Cervical Spine Acute Bony Injuries in Sports Medicine Clinical Presentation

  • Author: George L Hertner, MD; Chief Editor: Sherwin SW Ho, MD   more...
 
Updated: Sep 23, 2011
 

History

Initially approach every injured athlete with the suspicion of a cervical spine injury. Consider ABCs (ie, airway, breathing, circulation) from the beginning.

Obtain the history before the physical examination or movement of the patient.

  • The mechanism of the injury defines the possible bony injuries, but this may not be possible to elicit, or it may be multifactorial.
  • Determine if the athlete has a history of neck injuries, spinal stenosis, spear tackler's spine, or other abnormalities (see Causes, below).
  • Ask the athlete if neck pain is present.

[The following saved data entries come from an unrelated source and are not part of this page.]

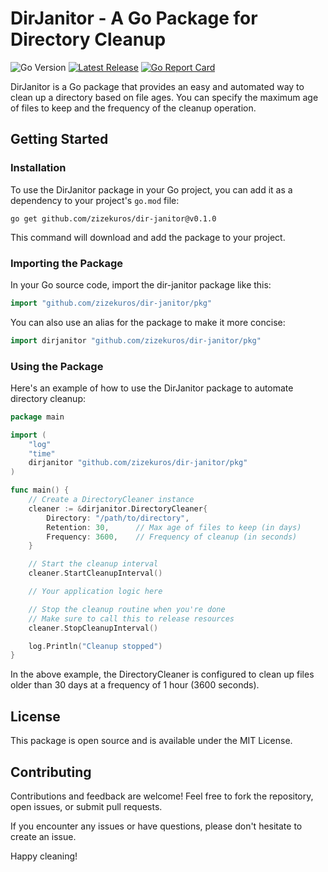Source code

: # DirJanitor - A Go Package for Directory Cleanup

![Go Version](https://img.shields.io/github/go-mod/go-version/zizekuros/dir-janitor)
[![Latest Release](https://img.shields.io/badge/latest%20release-v0.1.0-blue)](https://github.com/zizekuros/dir-janitor/releases/tag/v0.1.0)
[![Go Report Card](https://goreportcard.com/badge/github.com/zizekuros/dir-janitor)](https://goreportcard.com/report/github.com/zizekuros/dir-janitor)

DirJanitor is a Go package that provides an easy and automated way to clean up a directory based on file ages. You can specify the maximum age of files to keep and the frequency of the cleanup operation.

## Getting Started

### Installation

To use the DirJanitor package in your Go project, you can add it as a dependency to your project's `go.mod` file:

```shell
go get github.com/zizekuros/dir-janitor@v0.1.0
```
This command will download and add the package to your project.

### Importing the Package
In your Go source code, import the dir-janitor package like this:

```go
import "github.com/zizekuros/dir-janitor/pkg"
```

You can also use an alias for the package to make it more concise:
```go
import dirjanitor "github.com/zizekuros/dir-janitor/pkg"
```

### Using the Package
Here's an example of how to use the DirJanitor package to automate directory cleanup:
```go
package main

import (
    "log"
    "time"
    dirjanitor "github.com/zizekuros/dir-janitor/pkg"
)

func main() {
    // Create a DirectoryCleaner instance
    cleaner := &dirjanitor.DirectoryCleaner{
        Directory: "/path/to/directory",
        Retention: 30,      // Max age of files to keep (in days)
        Frequency: 3600,    // Frequency of cleanup (in seconds)
    }

    // Start the cleanup interval
    cleaner.StartCleanupInterval()

    // Your application logic here

    // Stop the cleanup routine when you're done
    // Make sure to call this to release resources
    cleaner.StopCleanupInterval()

    log.Println("Cleanup stopped")
}
```
In the above example, the DirectoryCleaner is configured to clean up files older than 30 days at a frequency of 1 hour (3600 seconds).

## License
This package is open source and is available under the MIT License.

## Contributing
Contributions and feedback are welcome! Feel free to fork the repository, open issues, or submit pull requests.

If you encounter any issues or have questions, please don't hesitate to create an issue.

Happy cleaning!
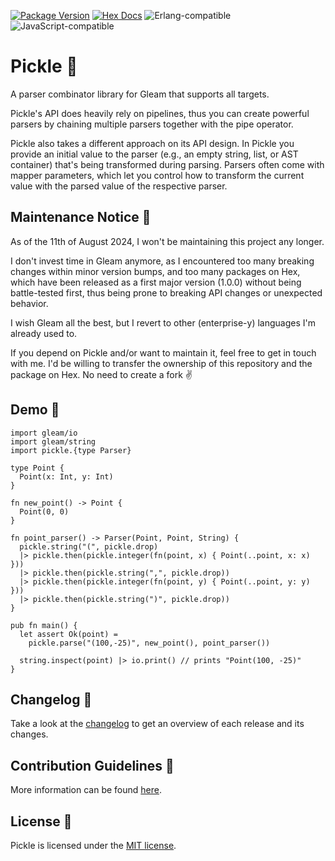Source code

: [![Package Version](https://img.shields.io/hexpm/v/pickle)](https://hex.pm/packages/pickle)
[![Hex Docs](https://img.shields.io/badge/hex-docs-ffaff3)](https://hexdocs.pm/pickle)
![Erlang-compatible](https://img.shields.io/badge/target-erlang-a2003e)
![JavaScript-compatible](https://img.shields.io/badge/target-javascript-f1e05a)

# Pickle 🥒

A parser combinator library for Gleam that supports all targets.

Pickle's API does heavily rely on pipelines, thus you can create powerful parsers by chaining multiple parsers together
with the pipe operator.

Pickle also takes a different approach on its API design. In Pickle you provide an initial value to the parser (e.g., an
empty string, list, or AST container) that's being transformed during parsing. Parsers often come with mapper
parameters, which let you control how to transform the current value with the parsed value of the respective parser.

## Maintenance Notice 🥒

As of the 11th of August 2024, I won't be maintaining this project any longer.

I don't invest time in Gleam anymore, as I encountered too many breaking changes within minor version bumps, and too
many packages on Hex, which have been released as a first major version (1.0.0) without being battle-tested first, thus
being prone to breaking API changes or unexpected behavior.

I wish Gleam all the best, but I revert to other (enterprise-y) languages I'm already used to.

If you depend on Pickle and/or want to maintain it, feel free to get in touch with me. I'd be willing to transfer the
ownership of this repository and the package on Hex. No need to create a fork :v:

## Demo 🥒

```gleam
import gleam/io
import gleam/string
import pickle.{type Parser}

type Point {
  Point(x: Int, y: Int)
}

fn new_point() -> Point {
  Point(0, 0)
}

fn point_parser() -> Parser(Point, Point, String) {
  pickle.string("(", pickle.drop)
  |> pickle.then(pickle.integer(fn(point, x) { Point(..point, x: x) }))
  |> pickle.then(pickle.string(",", pickle.drop))
  |> pickle.then(pickle.integer(fn(point, y) { Point(..point, y: y) }))
  |> pickle.then(pickle.string(")", pickle.drop))
}

pub fn main() {
  let assert Ok(point) =
    pickle.parse("(100,-25)", new_point(), point_parser())

  string.inspect(point) |> io.print() // prints "Point(100, -25)"
}
```

## Changelog 🥒

Take a look at the [changelog](https://github.com/patrik-kuehl/pickle/blob/main/CHANGELOG.md) to get an overview of each
release and its changes.

## Contribution Guidelines 🥒

More information can be found [here](https://github.com/patrik-kuehl/pickle/blob/main/CONTRIBUTING.md).

## License 🥒

Pickle is licensed under the [MIT license](https://github.com/patrik-kuehl/pickle/blob/main/LICENSE.md).
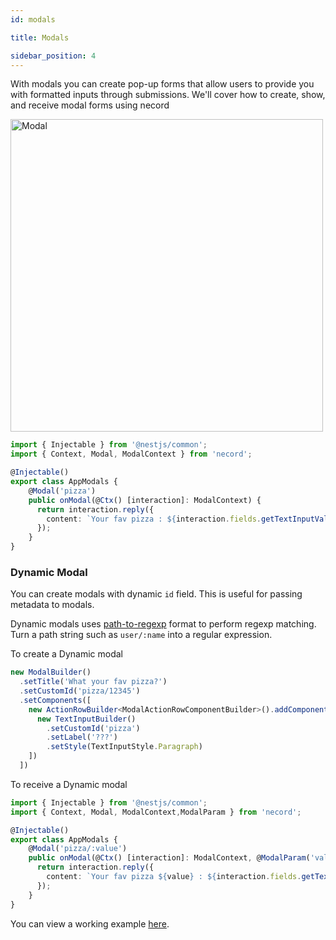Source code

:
 ```yaml
---
id: modals

title: Modals

sidebar_position: 4
---
```


With modals you can create pop-up forms that allow users to provide you with formatted inputs through submissions. We'll cover how to create, show, and receive modal forms using necord

<img src="/img/content/modal.png" alt="Modal" width="500" />

```typescript title="app.modals.ts"
import { Injectable } from '@nestjs/common';
import { Context, Modal, ModalContext } from 'necord';

@Injectable()
export class AppModals {
    @Modal('pizza')
    public onModal(@Ctx() [interaction]: ModalContext) {
      return interaction.reply({
        content: `Your fav pizza : ${interaction.fields.getTextInputValue('pizza')}`
      });
    }
}
```

### Dynamic Modal
You can create modals with dynamic `id` field. This is useful for passing metadata to modals.

Dynamic modals uses [path-to-regexp](https://www.npmjs.com/package/path-to-regexp) format to perform regexp matching. Turn a path string such as `user/:name` into a regular expression.

To create a Dynamic modal
```typescript
new ModalBuilder()
  .setTitle('What your fav pizza?')
  .setCustomId('pizza/12345')
  .setComponents([
    new ActionRowBuilder<ModalActionRowComponentBuilder>().addComponents([
      new TextInputBuilder()
        .setCustomId('pizza')
        .setLabel('???')
        .setStyle(TextInputStyle.Paragraph)
    ])
  ])
```

To receive a Dynamic modal
```typescript title="app.modals.ts"
import { Injectable } from '@nestjs/common';
import { Context, Modal, ModalContext,ModalParam } from 'necord';

@Injectable()
export class AppModals {
    @Modal('pizza/:value')
    public onModal(@Ctx() [interaction]: ModalContext, @ModalParam('value') value: string) {
      return interaction.reply({
        content: `Your fav pizza ${value} : ${interaction.fields.getTextInputValue('pizza')}`
      });
    }
}
```

You can view a working example [here](https://github.com/necordjs/examples/tree/master/05-modals).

Determine location and quality of any pain. Ask if the pain radiates distally or to the extremities.
  • Determine if the patient is experiencing paresthesias or weakness.
  • Determine if other distracting injuries are present.
  • Determine if the athlete is impaired by a head injury or the use of a legal or illicit drug.
Next

Physical

Address the patient's ABCs while protecting the cervical spine.

Palpate the neck, and specifically feel for midline bony pain, muscle spasm, step-off, and crepitus.

Determine if extremity sensation is intact.

Determine if the athlete can move all extremities without deficits.

Determine if the athlete can perform range of motion (ROM) in all directions without pain or symptoms. NOTE: Do not perform passive ROM of the neck.

Determine if head compression elicits pain or symptoms.

Before performing the Spurling maneuver to determine whether pain or symptoms are elicited, exclude the presence of any bony injury or instability first.

The Spurling maneuver is performed by passively forcing the athlete into cervical extension with lateral flexion toward the side of the symptoms. The maneuver reproduces symptoms of recurrent brachial plexus injuries by nerve root compression in the intervertebral foramen.[14] NOTE: This is an office-based examination to be performed after other injuries have been excluded.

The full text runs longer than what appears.